3The respondents deny the allegations of discrimination. Many of them ask to be removed, for example, because they say there are no allegations against them or because the allegations have no reasonable prospect of success. I note that the applicant has filed two Requests to Amend the Application (“Requests”), seeking to provide additional particulars and add a number of parties. These Requests have not yet been determined.
4As I indicated in my Case Assessment Direction (“CAD”) of November 12, 2012, there appears to be some overlap in the facts and issues raised in this and the 2009 Application. In the 2009 Application, the applicant alleges, among other things, that the personal respondent Marcone sexually harassed her. She states that the Shaw Festival Foundation, IATSE Local 461 (Niagara), and a number of personal respondents failed to appropriately address the harassment. She also alleges that the respondents reprised against her, in particular because she raised concerns about smoking in the workplace.
5In this Application, the applicant alleges that after the alleged incidents described in the 2009 Application, she and Marcone both worked in the same venues in Toronto. She states that the respondents discriminated against her by, among other things, failing to “prevent the reoccurence of the harassment.” The applicant further alleges that the respondents failed to investigate her harassment allegations and that they reprised against her.
ANALYSIS
6Rule 14 of the Tribunal’s Rules of Procedure states that the Tribunal may defer consideration of an application on such terms as it may determine, on its own initiative or at the request of any party.
7Deferral ensures that proceedings dealing with the same issues do not run concurrently, thereby raising the possibility of inconsistent decisions on facts or law.

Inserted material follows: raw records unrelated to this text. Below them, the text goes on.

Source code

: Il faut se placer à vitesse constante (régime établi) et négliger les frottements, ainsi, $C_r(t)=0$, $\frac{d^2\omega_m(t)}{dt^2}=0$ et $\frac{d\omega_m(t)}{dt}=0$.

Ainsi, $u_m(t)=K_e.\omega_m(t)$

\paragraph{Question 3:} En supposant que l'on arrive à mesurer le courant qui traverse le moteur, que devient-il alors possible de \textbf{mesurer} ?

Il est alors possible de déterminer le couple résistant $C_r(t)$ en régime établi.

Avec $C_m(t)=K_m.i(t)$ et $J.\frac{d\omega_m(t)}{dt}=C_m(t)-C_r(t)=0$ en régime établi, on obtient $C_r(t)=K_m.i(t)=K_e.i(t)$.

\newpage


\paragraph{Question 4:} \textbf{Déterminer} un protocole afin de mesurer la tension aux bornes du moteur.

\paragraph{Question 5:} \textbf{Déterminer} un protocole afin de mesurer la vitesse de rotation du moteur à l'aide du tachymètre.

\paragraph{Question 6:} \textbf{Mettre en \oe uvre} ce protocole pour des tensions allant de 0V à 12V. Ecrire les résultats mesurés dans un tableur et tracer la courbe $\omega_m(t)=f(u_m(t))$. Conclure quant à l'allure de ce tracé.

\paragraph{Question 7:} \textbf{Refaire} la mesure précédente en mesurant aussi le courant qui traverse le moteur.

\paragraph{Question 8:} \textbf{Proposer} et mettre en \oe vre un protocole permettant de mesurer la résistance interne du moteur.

The Tribunal will generally defer an application where there is ongoing litigation based on the same facts and issues. However, the Tribunal must also consider, in light of the particular circumstances of each case, whether deferral is the most fair, just and expeditious way of proceeding with the application. Deferral is not automatically invoked simply because the parties are involved in other legal proceedings: see, for example, Cailloz v. Buyer Broker Realty, 2010 HRTO 2113.
8On November 12, 2012, I issued a CAD requesting submissions from the parties as to whether this matter should be deferred pending the Tribunal’s determination of the 2009 Application. In my CAD, I indicated that similar facts and issues appeared to arise in both applications, notably concerning the alleged harassment by Marcone and the alleged failure to investigate.
9In her submissions in response to the CAD, the applicant does not address the deferral issue, nor does she dispute that similar facts and issues arise in both applications. Rather, she argues that the two matters ought to be heard concurrently because they relate to incidents that occurred some time ago and because the 2009 Application is already in the process of being heard.
10Counsel for IATSE Local 822, Cheryl Batulis, Heather Clarkson, Mathew Loeb, Blair Egglestone, IATSE 58, IATSE 129, IATSE 461 (“Union respondents”) argues that this Application should be deferred. She argues that the success of many of the allegations contained in this Application depend on (a) factual determinations made in the context of the 2009 Application; and (b) whether or not the applicant establishes discrimination in the 2009 Application. Counsel for the Union respondents further argues that her clients would be prejudiced if this matter were joined with litigation that is already ongoing.
11Counsel for Maple Leaf Sports and Entertainment Ltd. and Counsel for the Ontario Teachers’ Pension Plan Board each filed submissions taking no position on the deferral issue but arguing that the Application should be dismissed as against them because they are improperly named and/or because the Application raises no prima facie case of discrimination against them.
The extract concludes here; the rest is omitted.